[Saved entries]
++++++++++

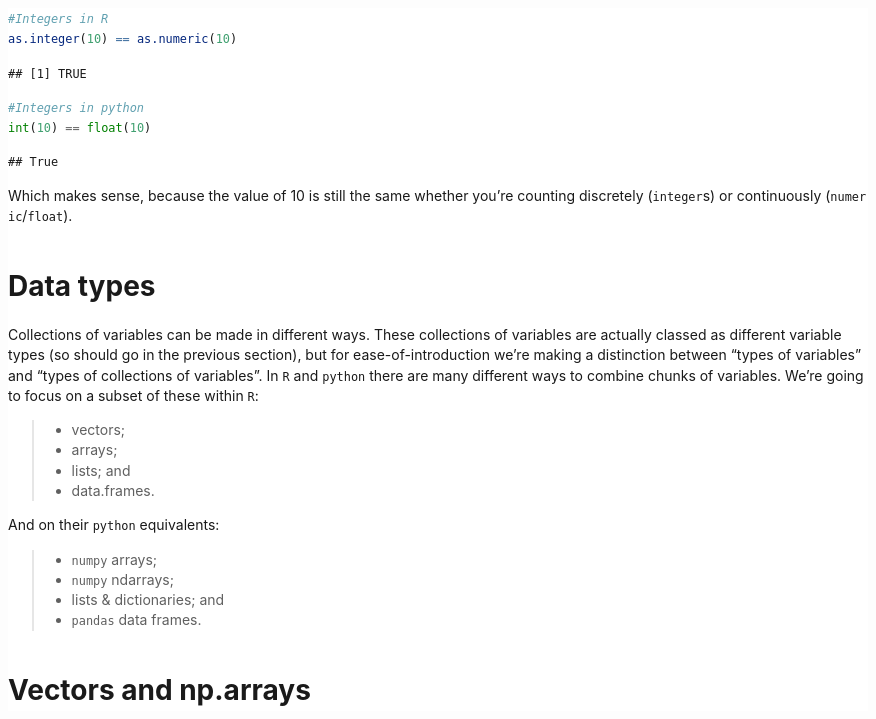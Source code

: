 
``` r
#Integers in R
as.integer(10) == as.numeric(10)
```

``` out
## [1] TRUE
```

</td>

<td pythonblock>


``` python
#Integers in python
int(10) == float(10) 
```

``` out
## True
```

</td>

</tr>
</tbody>
</table>

Which makes sense, because the value of 10 is still the same whether
you’re counting discretely (`integer`s) or continuously
(`numeric`/`float`). 

# Data types 

Collections of variables can be made in different ways. These
collections of variables are actually classed as different variable
types (so should go in the previous section), but for
ease-of-introduction we’re making a distinction between “types of
variables” and “types of collections of variables”. In `R` and `python`
there are many different ways to combine chunks of variables. We’re
going to focus on a subset of these within `R`:

> -   vectors;
> -   arrays;
> -   lists; and  
> -   data.frames.

And on their `python` equivalents:

> -   `numpy` arrays;
> -   `numpy` ndarrays;
> -   lists & dictionaries; and
> -   `pandas` data frames.

# Vectors and np.arrays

++++++++++

◆ Work request ◆
Copy out each line of the records where the word "numeric" appears.

◆ Response to the exercise ◆
as.integer(10) == as.numeric(10)
(`numeric`/`float`). 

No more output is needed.